Importantly, we observed minimal overlap between the gene signatures observed in this study using cultured cells with reported differential gene expression in the bronchial epithelium in the lungs of patients with asthma [5, 6]. Considering an adjusted p-value of <3.0×10⁻⁴, based on comparisons to 150 published genes, we observed that CEACAM5, encoding a cell adhesion protein that may regulate cell differentiation, apoptosis and polarity, and IL1RL1, encoding the interleukin-33 receptor that is involved in type-2 inflammation, achieved significance in both our and the published studies. Several other published genes (MMP1, DAPK1, APOC1, ACKR3, AKAP12, PTGS1, SPOCK3 and VNN1) [5], and FDFR1, KYNU, FAM83D and MCAM [6]), were observed using a nominal p-value cut-off of <0.05 in our study but did not achieve the adjusted p<3.0×10⁻⁴. These data suggest that while differential GEPs observed in vivo are at least part driven by the airway environment, certain transcriptomic changes are intrinsic, as highlighted by the presence of an altered GEPs in asthma BECs cultured independently of the airway environment.

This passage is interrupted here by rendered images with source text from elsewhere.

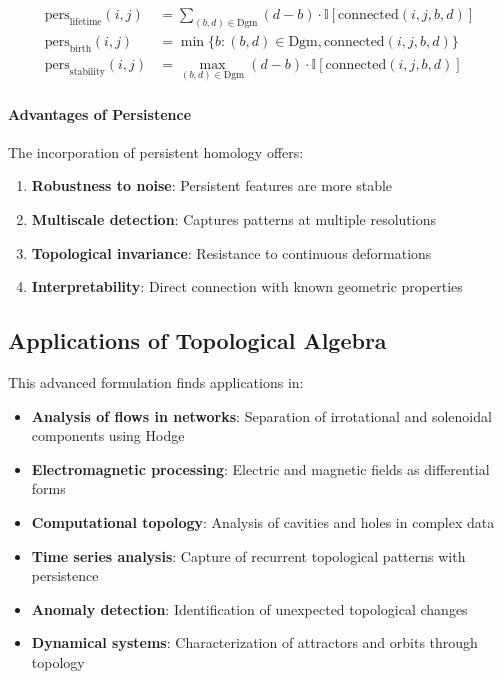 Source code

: \begin{align}
\text{pers}_{\text{lifetime}}(i,j) &= \sum_{(b,d) \in \text{Dgm}} (d-b) \cdot \mathbb{I}[\text{connected}(i,j,b,d)] \label{eq:lifetime_persistence} \\
\text{pers}_{\text{birth}}(i,j) &= \min\{b : (b,d) \in \text{Dgm}, \text{connected}(i,j,b,d)\} \\
\text{pers}_{\text{stability}}(i,j) &= \max_{(b,d) \in \text{Dgm}} (d-b) \cdot \mathbb{I}[\text{connected}(i,j,b,d)]
\end{align}

\paragraph{Advantages of Persistence}

The incorporation of persistent homology offers:

\begin{enumerate}
    \item \textbf{Robustness to noise}: Persistent features are more stable
    \item \textbf{Multiscale detection}: Captures patterns at multiple resolutions
    \item \textbf{Topological invariance}: Resistance to continuous deformations
    \item \textbf{Interpretability}: Direct connection with known geometric properties
\end{enumerate}

\subsection{Applications of Topological Algebra}

This advanced formulation finds applications in:

\begin{itemize}
    \item \textbf{Analysis of flows in networks}: Separation of irrotational and solenoidal components using Hodge
    \item \textbf{Electromagnetic processing}: Electric and magnetic fields as differential forms
    \item \textbf{Computational topology}: Analysis of cavities and holes in complex data
    \item \textbf{Time series analysis}: Capture of recurrent topological patterns with persistence
    \item \textbf{Anomaly detection}: Identification of unexpected topological changes
    \item \textbf{Dynamical systems}: Characterization of attractors and orbits through topology
\end{itemize}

To our knowledge, we show for the first time that the transcriptomic profile of cultured BECs isolated from patients with asthma is crucially different from those from nonasthma subjects, and that these changes not only confirm a subset of differences identified in vivo, but also identify additional new findings. These observed differences suggest that epithelial cells originating from asthma patients present with an exaggerated response to viral infection and immune responses, as well as having differences in the rate of cell division and replication. Although in general, in vitro epithelial responses are different from those observed in vivo, the few that do replicate relate well to both known morphological changes that occur in the bronchial epithelium in asthma, where epithelial cell hyperplasia is a known process occurring during airway remodelling and to altered response to infection by respiratory viruses [10]. These novel data provide greater insight into altered epithelial mechanisms in asthma and provide new understanding and potential targets for future work.